Doesn’t get paid: has popcorn and vodka martinis for dinner.

Gets paid: has popcorn and raspberry vodka martinis for dinner.

@sofarrsogud

ME: This is false advertising. I’ve been here an hour and nobody has even touched me. So lonely.

COP: Again, not what a holding cell is for

@ShoutingGoddess

My 4 yr old: I wish I was a nurse.
Me: You can be one day, if you want.
Him: *sadly shaking head* No. I’m going to be a Power Ranger.

@iGreenMonk

If you’re going to tell people the truth, be funny or they’ll kill you.

@tassletie

No I don’t want your man.

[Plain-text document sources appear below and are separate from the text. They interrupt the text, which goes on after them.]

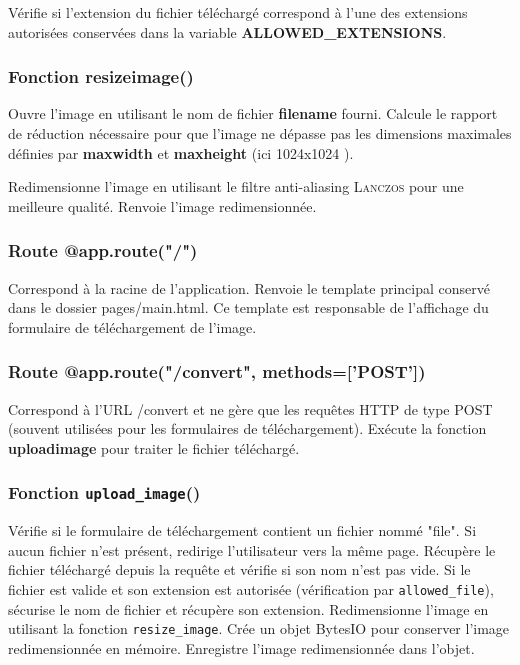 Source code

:         Vérifie si l'extension du fichier téléchargé correspond à l'une des extensions autorisées conservées dans la variable \textbf{ALLOWED\_EXTENSIONS}.
        
        \subsubsection{Fonction \textbf{resize}\textunderscore\textbf{image}()}
        
        Ouvre l'image en utilisant le nom de fichier \textbf{filename} fourni. Calcule le rapport de réduction nécessaire pour que l'image ne dépasse pas les dimensions maximales définies par \textbf{max}\textunderscore\textbf{width} et \textbf{max}\textunderscore\textbf{height} (ici 1024x1024 ).
        
        Redimensionne l'image en utilisant le filtre anti-aliasing \textsc{Lanczos} pour une meilleure qualité.
        Renvoie l'image redimensionnée.

        \subsubsection{Route @app.route("/")}

        Correspond à la racine de l'application.
        Renvoie le template \html principal conservé dans le dossier pages/main.html. Ce template est responsable de l'affichage du formulaire de téléchargement de l'image.

        \subsubsection{Route @app.route("/convert", methods=['POST'])}

        Correspond à l'URL /convert et ne gère que les requêtes \textsc{HTTP} de type POST (souvent utilisées pour les formulaires de téléchargement).
        Exécute la fonction \textbf{upload}\textunderscore\textbf{image} pour traiter le fichier téléchargé.
        
        \subsubsection{Fonction \texttt{upload\_image}()}
        
        Vérifie si le formulaire de téléchargement contient un fichier nommé "file". Si aucun fichier n'est présent, redirige l'utilisateur vers la même page.
        Récupère le fichier téléchargé depuis la requête et vérifie si son nom n'est pas vide. 
        Si le fichier est valide et son extension est autorisée (vérification par \texttt{allowed\_file}), sécurise le nom de fichier et récupère son extension.
        Redimensionne l'image en utilisant la fonction \texttt{resize\_image}.
        Crée un objet BytesIO pour conserver l'image redimensionnée en mémoire.
        Enregistre l'image redimensionnée dans l'objet.
        

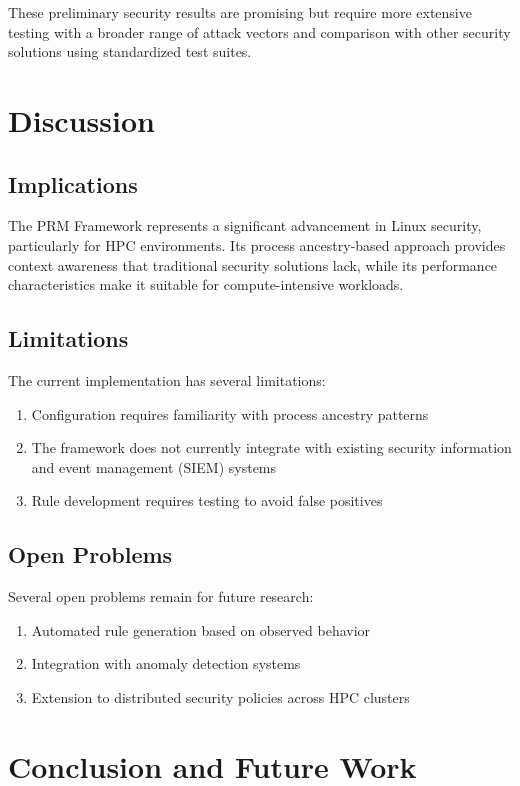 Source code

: \documentclass[conference]{IEEEtran}
\begin{document}
These preliminary security results are promising but require more extensive testing with a broader range of attack vectors and comparison with other security solutions using standardized test suites.

\section{Discussion}
\label{sec:discussion}

\subsection{Implications}
The PRM Framework represents a significant advancement in Linux security, particularly for HPC environments. Its process ancestry-based approach provides context awareness that traditional security solutions lack, while its performance characteristics make it suitable for compute-intensive workloads.

\subsection{Limitations}
The current implementation has several limitations:

\begin{enumerate}
\item Configuration requires familiarity with process ancestry patterns
\item The framework does not currently integrate with existing security information and event management (SIEM) systems
\item Rule development requires testing to avoid false positives
\end{enumerate}

\subsection{Open Problems}
Several open problems remain for future research:

\begin{enumerate}
\item Automated rule generation based on observed behavior
\item Integration with anomaly detection systems
\item Extension to distributed security policies across HPC clusters
\end{enumerate}

\section{Conclusion and Future Work}
\label{sec:conclusion}
\end{document}
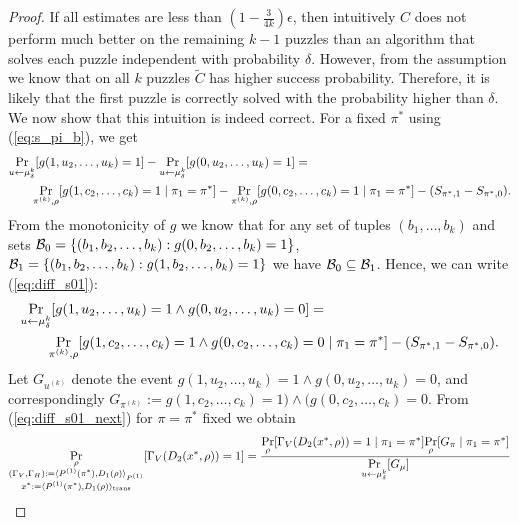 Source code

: \begin{proof}
If all estimates are less than $(1-\frac{3}{4k})\epsilon$, then intuitively $C$
does not perform much better on the remaining $k-1$ puzzles than an algorithm that solves each puzzle independent with probability $\delta$.
However, from the assumption we know that on all $k$ puzzles $\widetilde{C}$ has higher success probability.
Therefore, it is likely that the first puzzle is correctly solved with the probability higher than $\delta$.
%
We now show that this intuition is indeed correct. For a fixed $\pi^*$ using (\ref{eq:s_pi_b}), we get
\begin{align}
\label{eq:diff_s01}
  &\underset{u \leftarrow \mu_{\delta}^k}{\Pr}[g(1, u_2, \dots, u_k)=1] - \underset{u \leftarrow \mu_{\delta}^k}{\Pr}[g(0, u_2, \dots, u_k)=1] = \notag\\
&\mbox\qquad  \underset{\pi^{(k)}, \rho}{\Pr}[g(1, c_2, \dots, c_k) =1 \mid \pi_1 = \pi^*] - \underset{\pi^{(k)}, \rho}{\Pr}[g(0, c_2, \dots, c_k) = 1 \mid \pi_1 = \pi^*] - (S_{\pi^*,1} - S_{\pi^*,0}).
\end{align}
From the monotonicity of $g$ we know that for any set of tuples $(b_1, \dots, b_k)$
and sets $\mathcal{B}_0 = \{ (b_1, b_2, \dots, b_k): g(0, b_2, \dots, b_k) = 1\}$, $ \mathcal{B}_1 = \{(b_1, b_2, \dots, b_k) : g(1, b_2, \dots, b_k) = 1 \}$
we have $\mathcal{B}_0 \subseteq \mathcal{B}_1$. Hence, we can write (\ref{eq:diff_s01}):
\begin{align}
  \label{eq:diff_s01_next}
  &\underset{u \leftarrow \mu_{\delta}^k}{\Pr}[g(1, u_2, \dots, u_k) = 1 \land g(0, u_2, \dots, u_k) = 0] = \notag\\
&\mbox\qquad  \underset{\pi^{(k)}, \rho}{\Pr}[g(1, c_2, \dots, c_k) = 1 \land g(0, c_2, \dots, c_k) = 0 \mid \pi_1 = \pi^*] - (S_{\pi^*,1} - S_{\pi^*,0}).
\end{align}
Let $G_{u^{(k)}}$ denote the event $g(1, u_2, \dots, u_k) = 1 \land g(0, u_2, \dots, u_k) = 0$, and correspondingly
$G_{\pi^{(k)}} := g(1, c_2, \dots, c_k) = 1) \land (g(0, c_2, \dots, c_k) = 0$.
From (\ref{eq:diff_s01_next}) for $\pi = \pi^*$ fixed we obtain
\begin{align}
\label{eq:pr_d_succ_0}
  \underset{\substack{\rho \\ \prGx}}{\Pr}[\Gamma_V(D_2(x^*, \rho)) = 1] &=
  \frac{\underset{\rho}{\Pr}[\Gamma_V(D_2(x^*, \rho)) = 1 \mid \pi_1 = \pi^*] \underset{\rho}{\Pr}[G_{\pi} \mid \pi_1 = \pi^*]} {\underset{u \leftarrow \mu_{\delta}^{k}}{\Pr}[G_{\mu}]} \notag\\

\end{align}
\end{proof}
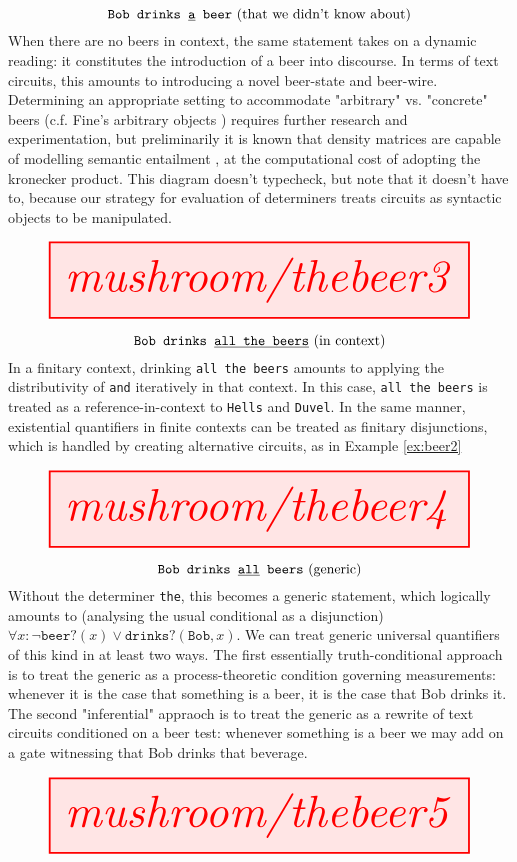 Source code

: \begin{myboxR}
\begin{example}\label{ex:det3}
\[\texttt{Bob drinks \underline{a} beer} \text{ (that we didn't know about)}\]
When there are no beers in context, the same statement takes on a dynamic reading: it constitutes the introduction of a beer into discourse. In terms of text circuits, this amounts to introducing a novel beer-state and beer-wire. Determining an appropriate setting to accommodate "arbitrary" vs. "concrete" beers (c.f. Fine's arbitrary objects \citep{urquhart_fine_2020}) requires further research and experimentation, but preliminarily it is known that density matrices are capable of modelling semantic entailment \citep{balkir_distributional_2015}, at the computational cost of adopting the kronecker product. This diagram doesn't typecheck, but note that it doesn't have to, because our strategy for evaluation of determiners treats circuits as syntactic objects to be manipulated.
\end{example}
\[\resizebox{\textwidth}{!}{\tikzfig{mushroom/thebeer3}}\]
\end{myboxR}

\begin{myboxR}
\begin{example}\label{ex:quant2}
\[\texttt{Bob drinks \underline{all the beers}} \text{ (in context)}\]
In a finitary context, drinking \texttt{all the beers} amounts to applying the distributivity of \texttt{and} iteratively in that context. In this case, \texttt{all the beers} is treated as a reference-in-context to \texttt{Hells} and \texttt{Duvel}. In the same manner, existential quantifiers in finite contexts can be treated as finitary disjunctions, which is handled by creating alternative circuits, as in Example \ref{ex:beer2}
\end{example}
\[\resizebox{\textwidth}{!}{\tikzfig{mushroom/thebeer4}}\]
\end{myboxR}

\begin{myboxR}
\begin{example}\label{ex:quant2}
\[\texttt{Bob drinks \underline{all} beers} \text{ (generic)}\]
Without the determiner \texttt{the}, this becomes a generic statement, which logically amounts to (analysing the usual conditional as a disjunction) $\forall x: \neg\texttt{beer?}(x) \vee \texttt{drinks?}(\texttt{Bob},x)$. We can treat generic universal quantifiers of this kind in at least two ways. The first essentially truth-conditional approach is to treat the generic as a process-theoretic condition governing measurements: whenever it is the case that something is a beer, it is the case that Bob drinks it. The second "inferential" appraoch is to treat the generic as a rewrite of text circuits conditioned on a beer test: whenever something is a beer we may add on a gate witnessing that Bob drinks that beverage.
\end{example}
\[\resizebox{\textwidth}{!}{\tikzfig{mushroom/thebeer5}}\]
\end{myboxR}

I’m not even sure why you want your man.

@hamersauce

PROSECUTOR: you chipped a golf ball down a clowns throat

ME: i honestly thought that was part of the course

@vicki_gurley

My dad is so cheap that when he dies he is going to walk towards the light and turn it off..

@jwoodham

Whenever someone tells me they like country music, I just look them in the eyes and ask “which country?”

@LackOfShame

Drop it! Please, just DROP IT.

– My dog, whenever I’m eating.

@RorynotRoy

I wish someone would hold me and tell me that everything is gonna be okay and then just kinda turn into like $20,000 in cash.